Question

help @vocaloid

Answer 1

I'm almost done with this lesson I promise

Answer 2

well you would copy down the formula from before, cos(theta) = u dot v/|u| |v| then explain that you would need to calculate the dot product for the numerator, the magnitudes for the denominator, solve for theta, etc.

Answer 3

well I guess the first step would be reading the graph and determining what the vectors for u and v would be in vector notation, then followed by those other steps

Answer 4

could we do the graph like work it out?

Answer 5

since both the vectors are at the origin, you just need to find the coordinates of the end points and then convert those to a vector to get your vector notation

for example, the endpoint of v is (-2,-1) so the vector is <-2,-1> then repeat the same logic for vector u

Answer 6

-3,-4

Answer 7

good, that's vector u, so vector v = <-2,-1> and u = <-3,-4> then you would calculate cos(theta) = u dot v/|u| |v| based on this to find theta

Answer 8

I'm not sure if they want the actual numbers and calculations or if they just want the steps but that's how you'd do it

Answer 9

still there? is there anything that's still unclear?

Answer 10

yes and hold on

Answer 11

so would I do the multiplication and squared thing?

Answer 12

@Vocaloid

Answer 13

I'm not sure what you mean, but if you're talking about magnitude and dot product calculations then yes

Answer 14

ok so i did all that and got 4^2+6^2 =52 and then root and got 7.21

Answer 15

@Vocaloid

Answer 16

try to keep the magnitude calculations and the dot product calculations separate

first, do the numerator calculation by
1. multiplying the x-coordinates
2. multiplying the y-coordinates
3. adding the answers from steps 1 and 2

Answer 17

got that

Answer 18

then, you would calculate the magnitude of u, magnitude of v and then calculate the denominator based on that

Answer 19

so 4^2 and 6^2

Answer 20

wouldn't I add those and root them?

Answer 21

nope, you would calculate u and v separately because the formula calls for the magnitudes of u and v separately

Answer 22

start with vector u, find the magnitude of <-2,-1> by taking r = sqrt(x^2 + y^2) and then move onto vector v

Answer 23

-5 for u

Answer 24

-2.24 for v

Answer 25

keep in mind magnitudes have to be positive.

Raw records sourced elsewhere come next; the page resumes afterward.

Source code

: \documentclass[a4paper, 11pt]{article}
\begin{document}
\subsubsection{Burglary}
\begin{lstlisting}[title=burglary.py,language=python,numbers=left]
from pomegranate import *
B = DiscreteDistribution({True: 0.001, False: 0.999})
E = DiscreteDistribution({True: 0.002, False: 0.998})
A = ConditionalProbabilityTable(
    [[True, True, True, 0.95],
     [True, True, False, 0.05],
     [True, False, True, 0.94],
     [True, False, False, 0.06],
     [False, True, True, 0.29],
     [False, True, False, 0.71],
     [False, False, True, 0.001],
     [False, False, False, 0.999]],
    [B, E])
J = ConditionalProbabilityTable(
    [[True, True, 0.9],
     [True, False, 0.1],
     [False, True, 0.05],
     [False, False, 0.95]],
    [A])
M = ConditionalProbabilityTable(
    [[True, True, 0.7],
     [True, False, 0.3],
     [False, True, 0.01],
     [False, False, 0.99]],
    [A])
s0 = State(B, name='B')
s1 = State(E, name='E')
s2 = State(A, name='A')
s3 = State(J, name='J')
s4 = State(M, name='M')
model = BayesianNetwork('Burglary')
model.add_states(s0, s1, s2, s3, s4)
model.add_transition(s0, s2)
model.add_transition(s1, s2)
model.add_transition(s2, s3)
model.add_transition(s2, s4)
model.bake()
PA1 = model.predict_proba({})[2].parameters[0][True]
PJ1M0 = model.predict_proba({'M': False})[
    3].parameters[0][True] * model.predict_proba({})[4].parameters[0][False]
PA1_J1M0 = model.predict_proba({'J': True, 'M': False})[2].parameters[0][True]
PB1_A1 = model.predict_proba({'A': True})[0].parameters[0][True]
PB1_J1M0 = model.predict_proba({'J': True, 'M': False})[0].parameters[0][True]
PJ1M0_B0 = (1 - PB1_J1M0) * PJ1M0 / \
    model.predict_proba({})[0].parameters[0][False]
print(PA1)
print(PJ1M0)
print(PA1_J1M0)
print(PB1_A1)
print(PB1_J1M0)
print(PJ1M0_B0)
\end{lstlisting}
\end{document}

sqrt((-2)^2 + (-1)^2)) = ?
sqrt((-3)^2 + (-4)^2)) = ?

Answer 26

5
25

Answer 27

don't forget the sqrts, so | u | = sqrt(5) and | v | = 5

then plug these into the denominator of the formula cos(theta) = u dot v/|u| |v|

once you plug in the dot product of u and v then you can solve for theta

Answer 28

so i got 5 and 2.24

Answer 29

so how would I set it up exactly?

Answer 30

\(\color{#0cbb34}{\text{Originally Posted by}}\) @Vocaloid
don't forget the sqrts, *** so | u | = sqrt(5) and | v | = 5 ***

then plug these into the denominator of the formula cos(theta) = u dot v/|u| |v|

once you plug in the dot product of u and v then you can solve for theta
\(\color{#0cbb34}{\text{End of Quote}}\)

Answer 31

I got the square root part 25=5 5=2.24

Answer 32

we have just determined that |u| = sqrt(5) and |v| = 5

the formula cos(theta) = u dot v/|u| |v| gives us the angle for u and v

simply plug in the magnitudes u and v, plug in the dot product, and calculate theta.

Answer 33

what was the dot product again I have steps down but it's kinda all over the place

Answer 34

\(\color{#0cbb34}{\text{Originally Posted by}}\) @Vocaloid
try to keep the magnitude calculations and the dot product calculations separate

first, do the numerator calculation by
1. multiplying the x-coordinates
2. multiplying the y-coordinates
3. adding the answers from steps 1 and 2
\(\color{#0cbb34}{\text{End of Quote}}\)

Answer 35

^ that's your dot product

Answer 36

so do i do the ^2 in dot product trying to not confuse myself

Answer 37

the dot product being 52 square root ?

Answer 38

the dot product does not involve squaring

simply identify the x-coordinates of u and v, the y-coordinates of u and v, and calculate the dot product

Answer 39

ok and i just add them no squaring or root or anything?

Answer 40

no squaring or rooting, no

Answer 41

so then just 10

Answer 42

yeah good, then plug everything in and solve for theta

Answer 43

anyway I really need to take a shower and go to sleep

cos(theta) = 10/(5sqrt(5))

theta = arccos(10/5sqrt(5)) then just chuck this into a calculator to get theta

Answer 44

you don't have time for 2 more questions?